Stored data
----

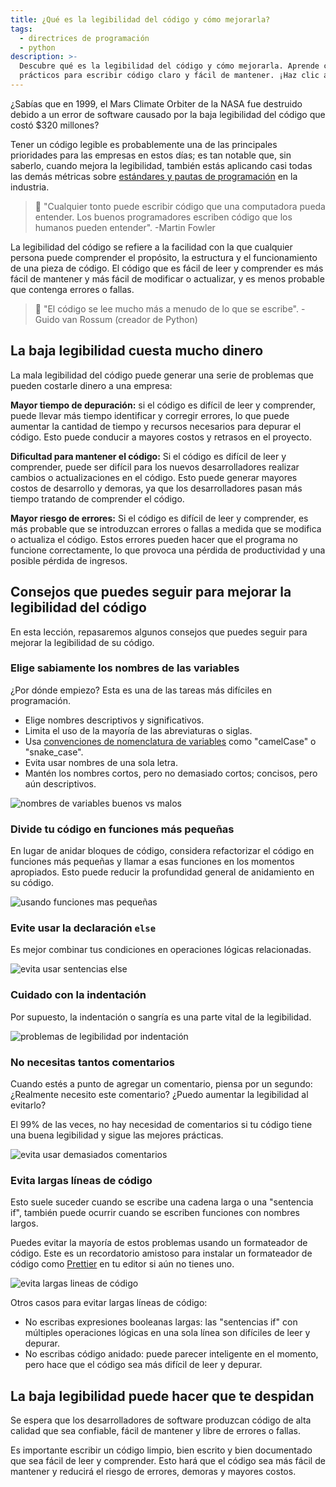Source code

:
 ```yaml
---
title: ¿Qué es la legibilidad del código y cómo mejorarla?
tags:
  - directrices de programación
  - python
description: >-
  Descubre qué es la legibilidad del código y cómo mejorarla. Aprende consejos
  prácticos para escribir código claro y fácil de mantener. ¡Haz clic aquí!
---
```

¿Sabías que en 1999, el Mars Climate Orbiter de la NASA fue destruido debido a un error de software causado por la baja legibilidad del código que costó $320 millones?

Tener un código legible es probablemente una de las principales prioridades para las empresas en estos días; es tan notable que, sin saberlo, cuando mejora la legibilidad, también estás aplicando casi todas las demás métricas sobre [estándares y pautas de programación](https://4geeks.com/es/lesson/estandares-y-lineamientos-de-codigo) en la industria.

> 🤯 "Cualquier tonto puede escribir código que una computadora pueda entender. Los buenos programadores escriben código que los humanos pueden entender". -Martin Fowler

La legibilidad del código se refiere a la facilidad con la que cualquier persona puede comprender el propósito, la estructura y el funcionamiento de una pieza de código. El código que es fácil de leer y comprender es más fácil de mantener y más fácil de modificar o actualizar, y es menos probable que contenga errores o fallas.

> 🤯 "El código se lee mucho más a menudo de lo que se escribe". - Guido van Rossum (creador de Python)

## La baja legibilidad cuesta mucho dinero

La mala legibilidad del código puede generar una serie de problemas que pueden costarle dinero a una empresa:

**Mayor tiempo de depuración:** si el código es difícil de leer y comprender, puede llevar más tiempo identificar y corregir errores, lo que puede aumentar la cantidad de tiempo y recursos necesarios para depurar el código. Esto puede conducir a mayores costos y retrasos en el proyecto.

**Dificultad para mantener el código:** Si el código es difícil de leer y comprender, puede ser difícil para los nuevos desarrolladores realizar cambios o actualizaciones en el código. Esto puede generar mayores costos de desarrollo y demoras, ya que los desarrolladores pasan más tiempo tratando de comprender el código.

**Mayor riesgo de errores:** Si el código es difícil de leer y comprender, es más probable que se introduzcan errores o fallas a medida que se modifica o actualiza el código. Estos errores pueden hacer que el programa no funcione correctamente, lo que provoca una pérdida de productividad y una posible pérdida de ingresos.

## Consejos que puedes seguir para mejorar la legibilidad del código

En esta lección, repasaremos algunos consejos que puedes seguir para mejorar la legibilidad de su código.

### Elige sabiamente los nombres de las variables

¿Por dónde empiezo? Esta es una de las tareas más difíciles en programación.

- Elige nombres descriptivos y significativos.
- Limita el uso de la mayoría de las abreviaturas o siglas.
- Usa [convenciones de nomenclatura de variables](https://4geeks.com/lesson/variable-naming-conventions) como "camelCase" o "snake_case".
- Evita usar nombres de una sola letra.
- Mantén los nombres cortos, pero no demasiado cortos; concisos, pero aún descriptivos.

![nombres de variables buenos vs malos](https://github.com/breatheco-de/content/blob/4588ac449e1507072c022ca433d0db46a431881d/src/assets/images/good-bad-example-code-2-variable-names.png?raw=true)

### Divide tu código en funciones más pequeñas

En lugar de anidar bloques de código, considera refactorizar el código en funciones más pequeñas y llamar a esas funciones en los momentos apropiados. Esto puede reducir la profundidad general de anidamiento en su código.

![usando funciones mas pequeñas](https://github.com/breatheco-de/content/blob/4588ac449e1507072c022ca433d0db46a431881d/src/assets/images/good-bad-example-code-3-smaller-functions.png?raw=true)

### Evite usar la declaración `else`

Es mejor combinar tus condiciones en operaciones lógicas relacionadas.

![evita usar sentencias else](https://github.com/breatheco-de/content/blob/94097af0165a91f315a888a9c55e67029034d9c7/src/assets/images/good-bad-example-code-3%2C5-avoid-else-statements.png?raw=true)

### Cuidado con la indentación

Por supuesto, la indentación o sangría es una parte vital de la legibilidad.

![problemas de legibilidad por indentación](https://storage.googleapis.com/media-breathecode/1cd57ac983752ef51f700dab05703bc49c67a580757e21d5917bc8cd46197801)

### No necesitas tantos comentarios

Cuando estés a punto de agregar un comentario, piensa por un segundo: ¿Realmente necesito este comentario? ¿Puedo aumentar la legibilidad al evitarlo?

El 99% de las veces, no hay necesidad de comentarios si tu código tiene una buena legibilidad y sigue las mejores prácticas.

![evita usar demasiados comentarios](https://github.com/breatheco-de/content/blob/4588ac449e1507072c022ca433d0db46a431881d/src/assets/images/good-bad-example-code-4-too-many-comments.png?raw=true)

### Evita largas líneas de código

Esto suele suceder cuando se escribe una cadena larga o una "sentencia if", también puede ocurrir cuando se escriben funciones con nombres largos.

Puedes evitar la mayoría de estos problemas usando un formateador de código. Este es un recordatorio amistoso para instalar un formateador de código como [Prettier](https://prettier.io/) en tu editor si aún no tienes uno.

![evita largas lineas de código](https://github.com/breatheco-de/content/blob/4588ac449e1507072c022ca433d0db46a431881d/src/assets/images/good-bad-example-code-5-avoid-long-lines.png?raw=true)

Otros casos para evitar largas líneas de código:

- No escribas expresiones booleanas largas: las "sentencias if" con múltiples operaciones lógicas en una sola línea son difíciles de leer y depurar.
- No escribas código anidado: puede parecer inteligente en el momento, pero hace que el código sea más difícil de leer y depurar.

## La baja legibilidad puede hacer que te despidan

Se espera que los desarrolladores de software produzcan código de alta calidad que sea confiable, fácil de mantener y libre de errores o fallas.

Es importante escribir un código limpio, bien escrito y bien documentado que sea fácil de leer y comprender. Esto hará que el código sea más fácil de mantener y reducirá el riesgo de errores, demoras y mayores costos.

----

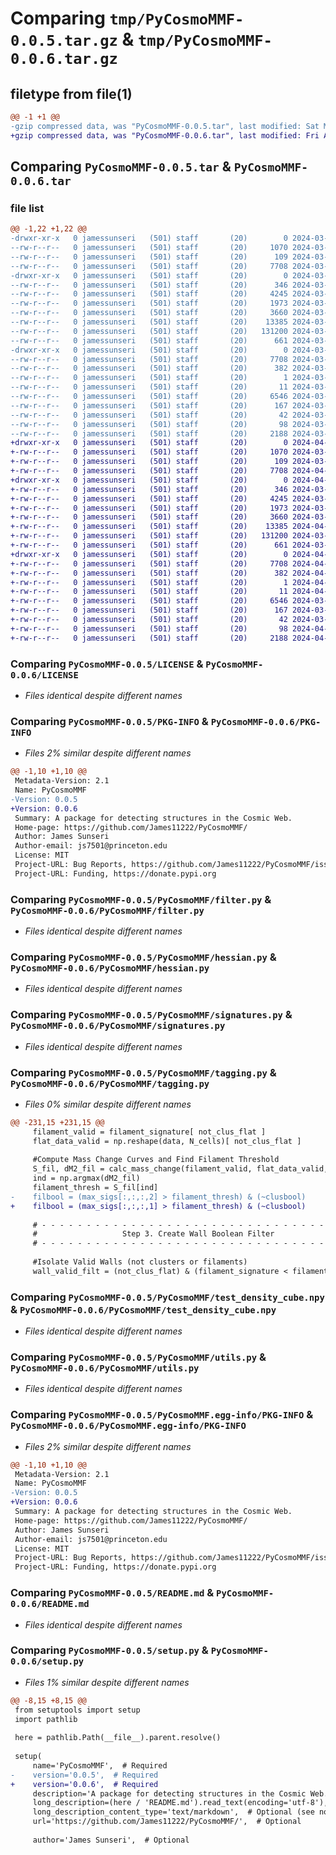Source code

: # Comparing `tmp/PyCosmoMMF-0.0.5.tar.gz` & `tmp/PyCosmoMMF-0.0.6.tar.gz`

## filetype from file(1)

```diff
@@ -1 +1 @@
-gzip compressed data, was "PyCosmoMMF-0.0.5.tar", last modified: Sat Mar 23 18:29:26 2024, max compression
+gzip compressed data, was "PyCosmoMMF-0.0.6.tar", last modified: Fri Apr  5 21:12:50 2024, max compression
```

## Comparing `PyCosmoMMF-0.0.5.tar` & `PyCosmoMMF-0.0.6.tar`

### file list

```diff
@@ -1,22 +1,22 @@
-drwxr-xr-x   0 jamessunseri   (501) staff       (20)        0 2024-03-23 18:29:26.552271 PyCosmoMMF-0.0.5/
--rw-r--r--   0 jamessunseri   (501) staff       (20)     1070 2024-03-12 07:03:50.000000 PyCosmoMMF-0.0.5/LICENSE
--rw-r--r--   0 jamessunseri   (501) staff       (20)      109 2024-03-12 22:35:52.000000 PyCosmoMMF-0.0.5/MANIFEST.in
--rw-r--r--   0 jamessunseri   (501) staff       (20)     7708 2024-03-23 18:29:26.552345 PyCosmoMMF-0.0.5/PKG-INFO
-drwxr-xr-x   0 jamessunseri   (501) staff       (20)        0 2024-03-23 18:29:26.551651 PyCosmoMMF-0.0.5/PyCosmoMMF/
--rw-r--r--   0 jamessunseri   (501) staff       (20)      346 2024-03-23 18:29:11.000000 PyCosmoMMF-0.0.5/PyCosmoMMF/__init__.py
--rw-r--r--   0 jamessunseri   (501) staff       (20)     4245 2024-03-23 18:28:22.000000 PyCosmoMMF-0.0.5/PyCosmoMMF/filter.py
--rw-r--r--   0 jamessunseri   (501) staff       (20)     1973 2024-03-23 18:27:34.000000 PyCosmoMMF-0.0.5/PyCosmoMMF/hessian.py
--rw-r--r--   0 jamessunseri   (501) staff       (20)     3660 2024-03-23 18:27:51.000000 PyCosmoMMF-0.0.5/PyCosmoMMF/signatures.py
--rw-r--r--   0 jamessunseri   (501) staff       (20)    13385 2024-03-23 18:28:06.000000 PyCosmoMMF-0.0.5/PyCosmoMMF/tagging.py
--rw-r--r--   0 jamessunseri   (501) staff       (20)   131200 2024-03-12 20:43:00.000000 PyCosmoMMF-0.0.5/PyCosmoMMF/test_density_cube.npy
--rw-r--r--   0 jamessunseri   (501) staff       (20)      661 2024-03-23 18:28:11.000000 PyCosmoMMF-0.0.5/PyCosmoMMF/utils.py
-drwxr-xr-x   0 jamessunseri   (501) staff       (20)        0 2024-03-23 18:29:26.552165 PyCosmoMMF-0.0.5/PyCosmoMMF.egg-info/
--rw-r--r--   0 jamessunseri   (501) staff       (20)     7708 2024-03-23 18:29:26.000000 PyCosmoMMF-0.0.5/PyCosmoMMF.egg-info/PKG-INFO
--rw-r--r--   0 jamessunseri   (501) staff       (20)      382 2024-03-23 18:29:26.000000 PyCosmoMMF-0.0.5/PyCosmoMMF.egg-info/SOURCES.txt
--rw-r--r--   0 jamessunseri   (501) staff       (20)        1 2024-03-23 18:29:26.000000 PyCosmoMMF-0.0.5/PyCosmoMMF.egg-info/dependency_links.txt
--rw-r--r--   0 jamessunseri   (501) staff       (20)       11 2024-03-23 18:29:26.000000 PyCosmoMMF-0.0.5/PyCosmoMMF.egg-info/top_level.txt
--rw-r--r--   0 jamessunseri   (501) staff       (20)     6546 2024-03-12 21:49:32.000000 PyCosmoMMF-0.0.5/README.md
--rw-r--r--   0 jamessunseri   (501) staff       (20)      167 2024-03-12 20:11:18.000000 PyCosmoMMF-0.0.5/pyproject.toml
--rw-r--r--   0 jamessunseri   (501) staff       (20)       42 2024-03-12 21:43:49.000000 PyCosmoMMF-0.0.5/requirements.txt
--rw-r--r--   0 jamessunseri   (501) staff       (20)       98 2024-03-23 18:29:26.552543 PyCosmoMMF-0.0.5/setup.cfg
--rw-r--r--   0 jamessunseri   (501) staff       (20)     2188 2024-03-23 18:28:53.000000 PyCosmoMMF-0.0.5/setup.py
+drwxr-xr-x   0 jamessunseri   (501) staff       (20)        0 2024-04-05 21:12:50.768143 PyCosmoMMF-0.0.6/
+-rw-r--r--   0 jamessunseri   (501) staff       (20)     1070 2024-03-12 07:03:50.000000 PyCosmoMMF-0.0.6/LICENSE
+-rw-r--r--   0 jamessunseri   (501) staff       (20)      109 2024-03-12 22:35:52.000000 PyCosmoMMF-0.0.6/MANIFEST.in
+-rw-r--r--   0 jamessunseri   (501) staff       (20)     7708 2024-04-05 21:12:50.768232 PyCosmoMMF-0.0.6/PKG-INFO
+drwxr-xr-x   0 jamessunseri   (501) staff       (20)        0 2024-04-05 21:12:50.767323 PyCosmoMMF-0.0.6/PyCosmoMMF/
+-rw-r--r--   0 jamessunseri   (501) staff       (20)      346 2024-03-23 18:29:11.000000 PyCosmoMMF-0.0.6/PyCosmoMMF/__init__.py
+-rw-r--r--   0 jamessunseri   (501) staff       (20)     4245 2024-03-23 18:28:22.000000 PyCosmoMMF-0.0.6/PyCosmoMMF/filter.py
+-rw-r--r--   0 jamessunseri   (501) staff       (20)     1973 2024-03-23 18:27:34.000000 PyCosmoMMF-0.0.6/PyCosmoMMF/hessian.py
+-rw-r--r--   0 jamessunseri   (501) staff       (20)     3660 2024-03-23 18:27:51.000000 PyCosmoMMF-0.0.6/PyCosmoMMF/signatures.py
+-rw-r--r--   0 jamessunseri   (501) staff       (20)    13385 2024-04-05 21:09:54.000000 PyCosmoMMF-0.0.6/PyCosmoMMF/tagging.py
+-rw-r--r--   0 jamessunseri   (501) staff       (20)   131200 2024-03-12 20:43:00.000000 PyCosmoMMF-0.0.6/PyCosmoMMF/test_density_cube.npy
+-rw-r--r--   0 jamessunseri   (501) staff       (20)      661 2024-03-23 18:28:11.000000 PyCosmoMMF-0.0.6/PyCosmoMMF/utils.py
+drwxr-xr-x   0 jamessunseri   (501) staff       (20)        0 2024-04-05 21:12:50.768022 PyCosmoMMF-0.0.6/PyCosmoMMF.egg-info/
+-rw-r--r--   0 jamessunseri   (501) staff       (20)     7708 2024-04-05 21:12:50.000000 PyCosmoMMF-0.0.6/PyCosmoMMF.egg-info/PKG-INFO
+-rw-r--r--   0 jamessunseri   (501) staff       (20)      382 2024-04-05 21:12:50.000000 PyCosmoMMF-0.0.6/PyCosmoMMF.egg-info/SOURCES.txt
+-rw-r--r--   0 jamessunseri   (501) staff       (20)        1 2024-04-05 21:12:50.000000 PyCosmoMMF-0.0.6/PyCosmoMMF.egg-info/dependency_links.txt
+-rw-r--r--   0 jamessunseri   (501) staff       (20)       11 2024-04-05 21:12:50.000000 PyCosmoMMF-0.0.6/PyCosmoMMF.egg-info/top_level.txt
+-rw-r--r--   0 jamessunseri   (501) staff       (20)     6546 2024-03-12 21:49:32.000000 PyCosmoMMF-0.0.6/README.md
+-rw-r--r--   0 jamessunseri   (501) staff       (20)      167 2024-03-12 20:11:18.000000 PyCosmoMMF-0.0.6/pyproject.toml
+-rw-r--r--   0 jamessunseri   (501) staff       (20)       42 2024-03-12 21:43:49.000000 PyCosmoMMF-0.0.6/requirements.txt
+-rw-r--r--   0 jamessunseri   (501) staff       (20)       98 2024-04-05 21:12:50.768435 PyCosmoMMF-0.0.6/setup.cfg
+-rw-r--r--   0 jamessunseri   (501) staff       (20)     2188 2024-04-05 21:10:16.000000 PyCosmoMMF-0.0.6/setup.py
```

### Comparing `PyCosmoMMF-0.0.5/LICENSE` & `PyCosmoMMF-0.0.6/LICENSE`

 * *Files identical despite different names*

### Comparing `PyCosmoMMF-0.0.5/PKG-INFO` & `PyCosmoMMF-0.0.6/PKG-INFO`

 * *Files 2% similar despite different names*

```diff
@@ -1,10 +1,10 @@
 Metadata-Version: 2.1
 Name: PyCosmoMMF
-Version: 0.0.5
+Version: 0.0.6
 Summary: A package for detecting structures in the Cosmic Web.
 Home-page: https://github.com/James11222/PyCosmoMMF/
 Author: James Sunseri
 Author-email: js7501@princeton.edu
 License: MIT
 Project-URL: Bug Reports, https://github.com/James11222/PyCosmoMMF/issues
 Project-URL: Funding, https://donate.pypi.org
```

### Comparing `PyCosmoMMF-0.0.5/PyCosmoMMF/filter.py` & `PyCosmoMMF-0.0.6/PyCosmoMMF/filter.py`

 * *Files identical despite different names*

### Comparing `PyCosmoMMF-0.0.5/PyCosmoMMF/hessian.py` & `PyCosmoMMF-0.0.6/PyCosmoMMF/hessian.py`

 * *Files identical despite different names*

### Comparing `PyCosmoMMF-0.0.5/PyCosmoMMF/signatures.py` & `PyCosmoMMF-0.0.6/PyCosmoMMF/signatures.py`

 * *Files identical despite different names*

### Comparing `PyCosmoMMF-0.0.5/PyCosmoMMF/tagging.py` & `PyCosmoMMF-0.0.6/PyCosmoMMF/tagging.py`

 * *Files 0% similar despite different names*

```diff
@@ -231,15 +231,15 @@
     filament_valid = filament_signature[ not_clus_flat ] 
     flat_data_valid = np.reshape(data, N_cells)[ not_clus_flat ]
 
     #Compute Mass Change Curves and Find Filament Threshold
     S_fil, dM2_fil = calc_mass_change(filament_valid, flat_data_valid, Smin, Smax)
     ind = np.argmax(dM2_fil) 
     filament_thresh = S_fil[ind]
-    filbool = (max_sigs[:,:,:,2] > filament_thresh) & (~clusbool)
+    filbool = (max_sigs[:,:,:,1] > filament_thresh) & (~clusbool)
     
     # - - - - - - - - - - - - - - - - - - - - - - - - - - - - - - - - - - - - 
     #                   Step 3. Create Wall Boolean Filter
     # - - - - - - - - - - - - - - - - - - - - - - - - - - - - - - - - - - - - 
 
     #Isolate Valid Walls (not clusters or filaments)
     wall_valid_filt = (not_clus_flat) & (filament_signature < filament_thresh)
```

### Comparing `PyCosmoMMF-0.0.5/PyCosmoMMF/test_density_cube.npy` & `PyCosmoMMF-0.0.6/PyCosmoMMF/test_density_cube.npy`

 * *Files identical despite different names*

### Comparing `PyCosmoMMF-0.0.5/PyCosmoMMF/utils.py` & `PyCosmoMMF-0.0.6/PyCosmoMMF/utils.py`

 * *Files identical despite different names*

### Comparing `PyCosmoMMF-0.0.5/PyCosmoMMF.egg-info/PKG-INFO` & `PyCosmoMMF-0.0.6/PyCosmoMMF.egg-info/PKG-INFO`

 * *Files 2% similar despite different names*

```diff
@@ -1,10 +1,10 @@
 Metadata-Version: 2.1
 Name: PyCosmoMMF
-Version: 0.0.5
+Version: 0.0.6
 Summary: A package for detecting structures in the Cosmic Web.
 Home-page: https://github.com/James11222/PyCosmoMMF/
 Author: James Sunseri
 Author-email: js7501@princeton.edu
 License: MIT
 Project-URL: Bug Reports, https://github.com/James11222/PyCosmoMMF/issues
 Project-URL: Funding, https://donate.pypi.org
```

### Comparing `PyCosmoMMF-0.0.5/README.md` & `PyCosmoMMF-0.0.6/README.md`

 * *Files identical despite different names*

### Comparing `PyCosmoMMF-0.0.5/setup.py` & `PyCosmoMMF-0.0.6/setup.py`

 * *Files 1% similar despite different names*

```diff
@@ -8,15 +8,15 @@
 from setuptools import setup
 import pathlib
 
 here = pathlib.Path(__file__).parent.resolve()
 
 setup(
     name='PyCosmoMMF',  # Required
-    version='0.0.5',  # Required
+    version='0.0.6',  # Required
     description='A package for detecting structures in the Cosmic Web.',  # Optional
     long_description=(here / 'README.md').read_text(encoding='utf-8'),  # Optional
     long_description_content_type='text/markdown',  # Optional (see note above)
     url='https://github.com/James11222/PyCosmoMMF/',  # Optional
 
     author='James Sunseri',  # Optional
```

----

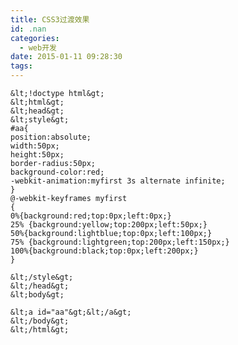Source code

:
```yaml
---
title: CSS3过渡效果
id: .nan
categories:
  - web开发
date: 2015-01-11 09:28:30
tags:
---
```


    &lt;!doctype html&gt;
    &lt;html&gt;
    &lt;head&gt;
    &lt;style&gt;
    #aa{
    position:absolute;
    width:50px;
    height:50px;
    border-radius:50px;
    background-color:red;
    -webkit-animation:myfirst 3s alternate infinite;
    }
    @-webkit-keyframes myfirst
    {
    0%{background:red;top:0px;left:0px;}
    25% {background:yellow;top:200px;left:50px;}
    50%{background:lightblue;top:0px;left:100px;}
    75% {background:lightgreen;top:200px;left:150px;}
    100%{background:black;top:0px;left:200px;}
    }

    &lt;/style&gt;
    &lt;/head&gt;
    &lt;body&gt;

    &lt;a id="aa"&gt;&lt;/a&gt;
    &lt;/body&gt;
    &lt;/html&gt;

----

• _Task details_: Please determine how many lines of the records above include the word "webkit", replying with a number alone.

• _Reply_: 2